Только я выгнулась, чтобы потереться
— Эй, эй! Освободите меня! Дышать мне нечем, слышите! Туман, эй! — вопила в пространство перед собой. Он находился за мной, а я не могла выкрутиться так, чтобы обернуться. — Пернатого задушите! Слышите, изверг вы этакий! Освобожусь и затру вас грудью до смерти!
Ко рту притиснулась грубая ладонь, но и секунды не прошло: Туман ее отдернул, точно у меня вместо губ торчал бочок кактуса.
Так вот, значит? Обижусь на него! Засранец, негодяй, злодей, душегуб, живодер… Паршивец!
Ночной бриз вскоре развеял облака тумана и ласково остужал щеки, горевшие от стыда — в мыслях прояснялось. Мало того, что петь я не умела, так еще и вела себя как… как… пьянчужка.
— Отпустите, пожалуйста. И простите за глупое поведение. Я уже… протрезвела, вроде.

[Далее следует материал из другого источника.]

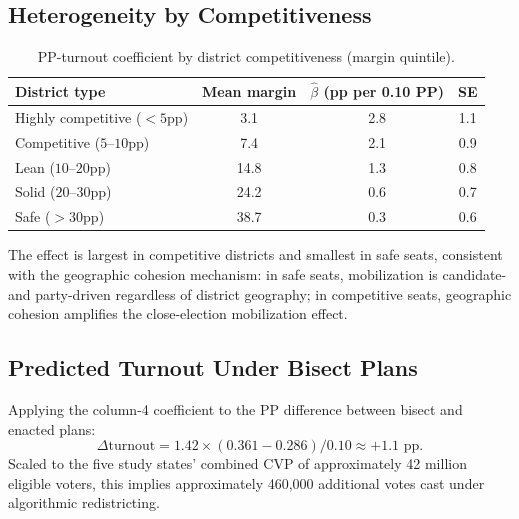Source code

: \subsection{Heterogeneity by Competitiveness}

\begin{table}[h]
\centering\small
\caption{PP-turnout coefficient by district competitiveness (margin quintile).}
\label{tab:turnout-heterogeneity}
\begin{tabular}{lccc}
\toprule
District type & Mean margin & $\hat\beta$ (pp per 0.10 PP) & SE \\
\midrule
Highly competitive ($< 5$pp) & 3.1 & 2.8 & 1.1 \\
Competitive ($5$--$10$pp) & 7.4 & 2.1 & 0.9 \\
Lean ($10$--$20$pp) & 14.8 & 1.3 & 0.8 \\
Solid ($20$--$30$pp) & 24.2 & 0.6 & 0.7 \\
Safe ($>30$pp) & 38.7 & 0.3 & 0.6 \\
\bottomrule
\end{tabular}
\end{table}

The effect is largest in competitive districts and smallest in safe seats,
consistent with the geographic cohesion mechanism: in safe seats, mobilization
is candidate- and party-driven regardless of district geography; in competitive
seats, geographic cohesion amplifies the close-election mobilization effect.

\subsection{Predicted Turnout Under Bisect Plans}

Applying the column-4 coefficient to the PP difference between bisect
and enacted plans:
\[
  \Delta\text{turnout} = 1.42 \times (0.361 - 0.286) / 0.10 \approx +1.1\text{ pp}.
\]
Scaled to the five study states' combined CVP of approximately 42 million
eligible voters, this implies approximately 460,000 additional votes cast
under algorithmic redistricting.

Туман опять тяжко вздохнул и принялся поглаживать меня по макушке. Поглаживать — красиво сказано. Если быть точнее, он мягко хлопал меня по макушке и с нажимом проводил рукой по волосам. Меня каждый раз передергивало. Я ему домашний зверек, что ли?
— Не могли бы вы прекратить это делать? — выразительно и громко произнесла, запрокидывая голову. Раз для него русский язык — пустые звуки, то, может, резкий тон дойдет? Но Туман немного опустил руку и с нажимом погладил по плечу. Шипя сквозь зубы, я выгнулась, насколько позволял кокон из тросов. Парень погладил меня снова и снова. Каждый мой нерв вздрагивал всякий раз, когда мужская ладонь скользила сверху вниз по плечу, укрытому плащом.
Тото, будь ты неладен, вовремя уснул! Как мне объясниться с любителем поглаживаний?
К счастью, скоро оромхии поманили к себе, и Туман выпустил меня из тросов. А вместе с этим я стряхнула лишние эмоции. У Тумана обычные мужские руки, нечего от них вздрагивать. Неужели меня подкупало то, что они неумелые, будто он никогда не прикасался к девушке?
Вот еще... Нашла чем морочиться.
Едва мы прошли через дыру в защитном куполе, «помощницы» живо затянули ее, взмахивая руками, и унеслись легкой походкой к острым скалам. Туман повел меня вдоль кромки леса, подальше от оромхий.
Но метров через триста мы свернули к морю. Хорошо хоть мрачные скалы остались позади.
Туман неведомым образом зажег снятый с руки браслет и положил его в стеклянную колбу. Ее прикрепил к невысокой мачте без паруса. Старую лодку залил тусклый свет.
У кромки моря студеная влага пробирала до костей. Тото до сих пор беспробудно спал. А мне столько нужно сказать, спросить, выяснить, попросить!
Такую мелочь, как просьбу подать руку, не получалось объяснить. Я долго и выразительно смотрела в серые глаза, приподняв правый локоть. Подергала им.